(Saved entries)

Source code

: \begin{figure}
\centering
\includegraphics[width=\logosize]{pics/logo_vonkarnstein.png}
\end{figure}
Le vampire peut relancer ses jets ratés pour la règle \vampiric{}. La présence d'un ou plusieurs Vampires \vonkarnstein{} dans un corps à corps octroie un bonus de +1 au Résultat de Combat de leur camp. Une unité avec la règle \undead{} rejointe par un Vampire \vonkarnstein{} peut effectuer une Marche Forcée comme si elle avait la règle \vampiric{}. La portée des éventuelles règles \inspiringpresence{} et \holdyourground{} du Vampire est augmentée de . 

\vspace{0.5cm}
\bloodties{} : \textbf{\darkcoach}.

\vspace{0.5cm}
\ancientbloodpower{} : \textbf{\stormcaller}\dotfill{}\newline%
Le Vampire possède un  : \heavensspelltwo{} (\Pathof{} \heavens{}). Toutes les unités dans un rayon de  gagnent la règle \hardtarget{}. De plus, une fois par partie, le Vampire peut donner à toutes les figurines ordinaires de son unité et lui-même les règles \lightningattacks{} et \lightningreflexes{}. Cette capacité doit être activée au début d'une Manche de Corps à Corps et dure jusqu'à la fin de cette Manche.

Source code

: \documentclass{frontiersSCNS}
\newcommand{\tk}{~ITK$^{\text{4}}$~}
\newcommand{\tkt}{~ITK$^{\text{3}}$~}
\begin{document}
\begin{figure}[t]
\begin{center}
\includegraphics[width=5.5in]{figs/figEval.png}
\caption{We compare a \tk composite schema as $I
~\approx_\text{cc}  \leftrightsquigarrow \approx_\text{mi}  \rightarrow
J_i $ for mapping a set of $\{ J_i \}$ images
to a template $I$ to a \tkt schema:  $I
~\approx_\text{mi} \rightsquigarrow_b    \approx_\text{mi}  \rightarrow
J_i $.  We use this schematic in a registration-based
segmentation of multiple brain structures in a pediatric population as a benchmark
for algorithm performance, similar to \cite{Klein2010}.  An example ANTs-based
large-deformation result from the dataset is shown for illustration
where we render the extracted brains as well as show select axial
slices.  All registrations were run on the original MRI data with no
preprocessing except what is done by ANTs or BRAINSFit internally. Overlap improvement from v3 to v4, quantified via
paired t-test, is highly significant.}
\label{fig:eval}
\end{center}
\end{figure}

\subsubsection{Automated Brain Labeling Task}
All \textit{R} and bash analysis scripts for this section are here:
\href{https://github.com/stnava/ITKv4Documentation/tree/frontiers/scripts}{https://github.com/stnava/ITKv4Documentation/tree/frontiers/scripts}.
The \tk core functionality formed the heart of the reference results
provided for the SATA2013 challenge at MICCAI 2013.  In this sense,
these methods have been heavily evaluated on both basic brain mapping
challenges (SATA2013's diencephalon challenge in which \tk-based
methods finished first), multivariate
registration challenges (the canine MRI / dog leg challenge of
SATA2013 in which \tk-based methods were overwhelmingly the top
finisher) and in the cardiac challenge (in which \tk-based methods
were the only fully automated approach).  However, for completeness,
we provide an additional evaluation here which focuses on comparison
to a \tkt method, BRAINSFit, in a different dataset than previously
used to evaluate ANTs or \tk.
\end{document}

▶ What the task asks
An exact, complete copy of the lines above from the one with "paired t-test, is" through the one with "finisher) and in" is the whole answer.

▶ Result for this exercise
paired t-test, is highly significant.}
\label{fig:eval}
\end{center}
\end{figure}

\subsubsection{Automated Brain Labeling Task}
All \textit{R} and bash analysis scripts for this section are here:
\href{https://github.com/stnava/ITKv4Documentation/tree/frontiers/scripts}{https://github.com/stnava/ITKv4Documentation/tree/frontiers/scripts}.
The \tk core functionality formed the heart of the reference results
provided for the SATA2013 challenge at MICCAI 2013.  In this sense,
these methods have been heavily evaluated on both basic brain mapping
challenges (SATA2013's diencephalon challenge in which \tk-based
methods finished first), multivariate
registration challenges (the canine MRI / dog leg challenge of
SATA2013 in which \tk-based methods were overwhelmingly the top
finisher) and in the cardiac challenge (in which \tk-based methods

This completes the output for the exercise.